For high speed semiconductor devices, ultra-shallow junctions, low sheet resistance and abrupt lateral junctions are important to reduce short channel effects and to increase transistor saturation current in source drain extensions. To help form such shallow and low sheet resistance junctions, low energy implants and sharp spike anneals have been used to resolve the issues such as transient enhanced diffusion (TED), solid solubility, and channeling.
Spike anneal is typically performed by subjecting a semiconductor substrate having implanted dopants to temperature treatment in a rapid thermal processing (RTP) system. A typical annealing profile using RTP may involve ramping up to a target temperature, e.g. 1050° C., soaking the substrate at the target temperature for a period of time (which is generally referred to as “soak time”), and ramping down to a base temperature, e.g. 200° C.

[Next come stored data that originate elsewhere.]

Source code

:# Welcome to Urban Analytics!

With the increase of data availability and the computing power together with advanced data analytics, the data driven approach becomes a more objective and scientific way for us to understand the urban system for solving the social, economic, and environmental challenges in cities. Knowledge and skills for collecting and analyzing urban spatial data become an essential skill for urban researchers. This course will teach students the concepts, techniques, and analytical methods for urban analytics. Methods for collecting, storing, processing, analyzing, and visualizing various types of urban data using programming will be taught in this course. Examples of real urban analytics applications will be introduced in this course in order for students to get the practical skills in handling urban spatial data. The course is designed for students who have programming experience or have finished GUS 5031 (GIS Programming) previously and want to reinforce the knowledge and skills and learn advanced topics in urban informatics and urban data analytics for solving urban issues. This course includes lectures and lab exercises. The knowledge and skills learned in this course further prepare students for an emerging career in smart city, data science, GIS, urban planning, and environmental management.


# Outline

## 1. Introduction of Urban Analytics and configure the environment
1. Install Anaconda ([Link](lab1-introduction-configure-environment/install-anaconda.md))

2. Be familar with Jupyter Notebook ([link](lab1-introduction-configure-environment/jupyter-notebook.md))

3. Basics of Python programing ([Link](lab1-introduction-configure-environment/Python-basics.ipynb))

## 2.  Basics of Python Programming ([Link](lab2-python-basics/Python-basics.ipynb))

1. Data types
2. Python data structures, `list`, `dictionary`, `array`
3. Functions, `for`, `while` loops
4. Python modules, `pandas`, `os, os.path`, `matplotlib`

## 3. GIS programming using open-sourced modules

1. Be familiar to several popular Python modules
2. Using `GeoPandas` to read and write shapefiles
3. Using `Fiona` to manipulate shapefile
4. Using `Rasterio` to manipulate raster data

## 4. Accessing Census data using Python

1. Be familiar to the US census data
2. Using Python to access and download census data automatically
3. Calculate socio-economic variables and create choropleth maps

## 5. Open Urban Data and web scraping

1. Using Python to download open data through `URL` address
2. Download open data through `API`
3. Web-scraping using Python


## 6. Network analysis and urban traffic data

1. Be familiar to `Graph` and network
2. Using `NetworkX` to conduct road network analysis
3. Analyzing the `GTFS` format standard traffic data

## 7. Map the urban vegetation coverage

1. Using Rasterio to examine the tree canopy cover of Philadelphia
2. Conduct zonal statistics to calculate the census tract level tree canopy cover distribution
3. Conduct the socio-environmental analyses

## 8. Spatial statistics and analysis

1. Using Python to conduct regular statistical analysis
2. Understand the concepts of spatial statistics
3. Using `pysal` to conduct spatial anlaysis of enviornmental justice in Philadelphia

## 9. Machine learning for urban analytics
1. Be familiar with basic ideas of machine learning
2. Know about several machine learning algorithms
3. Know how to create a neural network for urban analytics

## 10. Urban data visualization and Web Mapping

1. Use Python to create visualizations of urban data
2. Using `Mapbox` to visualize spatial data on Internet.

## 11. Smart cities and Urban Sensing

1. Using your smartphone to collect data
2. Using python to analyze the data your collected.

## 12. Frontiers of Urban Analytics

As the wafers undergo the spike anneal process, the stability of the material to the annealing process, particularly for materials deposited at lower temperatures, may be critical to the device performance. More specifically, the dielectric films used for such applications should exhibit one or more of the following characteristics: relatively lower wet etch rate (such as when exposed to dilute HF); dielectric constant of 6.0 or less; good within wafer uniformity, conformality, or combinations thereof; resistance to gas phase processes (such as for example oxidative plasmas); and/or exhibits relatively little to no change in properties and film structure when subjected to a temperature spike anneal process compared to similar materials of its class.